The mountain bongo antelope (Tragelaphus euryceros isaaci) is the flagship species of Kenya’s high mountain forests. Once numerous within its restricted habitats, the mountain bongo has declined dramatically over the past 40 years. This decline has probably been caused by a combination of several factors related to rapid human population growth: encroachment into forest estate, livestock-mediated disease events, and over-hunting. In order to recover the wild bongo populations, two parallel and complementary conservation efforts were set in motion in 2003-2004. One of these is the Mountain Bongo Repatriation and Reintroduction Project, an international project spearheaded by the Rare Species Conservatory Foundation (RSCF) that aims to re-establish a viable wild population on Mount Kenya in three phases: Phase1) the repatriation of North American captive bongo (in January, 2004) to a breeding facility at Mount Kenya Wildlife Conservancy; Phase 2) a. undertaking ecological research to determine bongo habitat selection requirements and the distribution of suitable bongo habitat on Mount Kenya; b. construction of a larger transitional breeding facility within Mount Kenya’s forests; Phase 3) the sustained release of re-habituated offspring onto Mount Kenya from the Phase Two enclosure, and the implementation of in situ conservation measures informed by Phase Two research.
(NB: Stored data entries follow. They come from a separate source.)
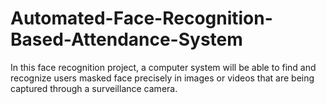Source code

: # Automated-Face-Recognition-Based-Attendance-System
In this face recognition  project, a computer system will be able to find and  recognize users masked face precisely in images or videos  that are being captured through a surveillance camera.
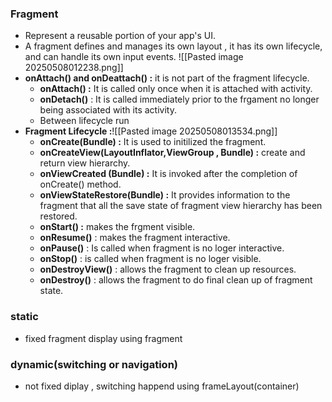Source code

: ### **Fragment**
- Represent a reusable portion of your app's UI.
- A fragment defines and manages its own layout , it has its own lifecycle, and can handle its own input events.
![[Pasted image 20250508012238.png]]
- **onAttach() and onDeattach() :** it is not part of the fragment lifecycle.
	- **onAttach() :** It is called only once when it is attached with activity.
	-  **onDetach()** : It is called immediately prior to the frgament no longer being associated with its activity.
	- Between lifecycle run
- **Fragment Lifecycle :**![[Pasted image 20250508013534.png]]
	- **onCreate(Bundle) :** It is used to initilized the fragment.
	- **onCreateView(LayoutInflator,ViewGroup , Bundle) :** create and return view hierarchy.
	- **onViewCreated (Bundle) :** It is invoked after the completion of onCreate() method.
	- **onViewStateRestore(Bundle) :** It provides information to the fragment that all the save state of fragment view hierarchy has been restored.
	- **onStart() :** makes the frgment visible.
	- **onResume()** : makes the fragment interactive.
	- **onPause()** : Is called when fragment is no loger interactive.
	- **onStop()** : is called when fragment is no loger visible.
	- **onDestroyView()** : allows the fragment to clean up resources.
	- **onDestroy()** : allows the fragment to do final clean up of fragment state.

### static
- fixed  fragment display
using fragment

### dynamic(switching or navigation)
- not fixed diplay , switching happend
using frameLayout(container)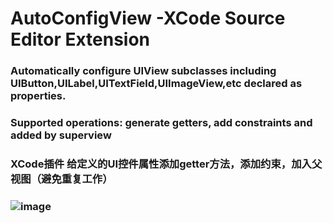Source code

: # AutoConfigView -XCode Source Editor Extension 
### Automatically configure UIView subclasses including UIButton,UILabel,UITextField,UIImageView,etc declared as properties.
### Supported operations: generate getters, add constraints and added by superview
### XCode插件 给定义的UI控件属性添加getter方法，添加约束，加入父视图（避免重复工作）
### ![image](https://github.com/Antinust/AutoConfigView/tree/master/AutoConfigView/AutoConfigView/autoConfigView23.gif)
The other bongo conservation effort is the Bongo Surveillance Programme (BSP), which was started in 2003 by Michael Prettejohn, a former bongo professional hunter and long-time resident of the Aberdares area. In 2003, Mr. Prettejohn began bongo surveys of the Aberdares, where the largest remaining bongo herds remain. Working with the KWS and experienced trackers who assisted Don Hunt, Alan Root, and others to capture bongo for the zoo trade in the 1960s and 70s, as well as local NGOs such as the Rhino Ark Charitable Trust, Mr. Prettejohn’s BSP found the location of several herds in the Aberdares. The BSP’s findings informed the ecological research strategy that was adopted by RSCF for Phase Two of the Reintroduction Project.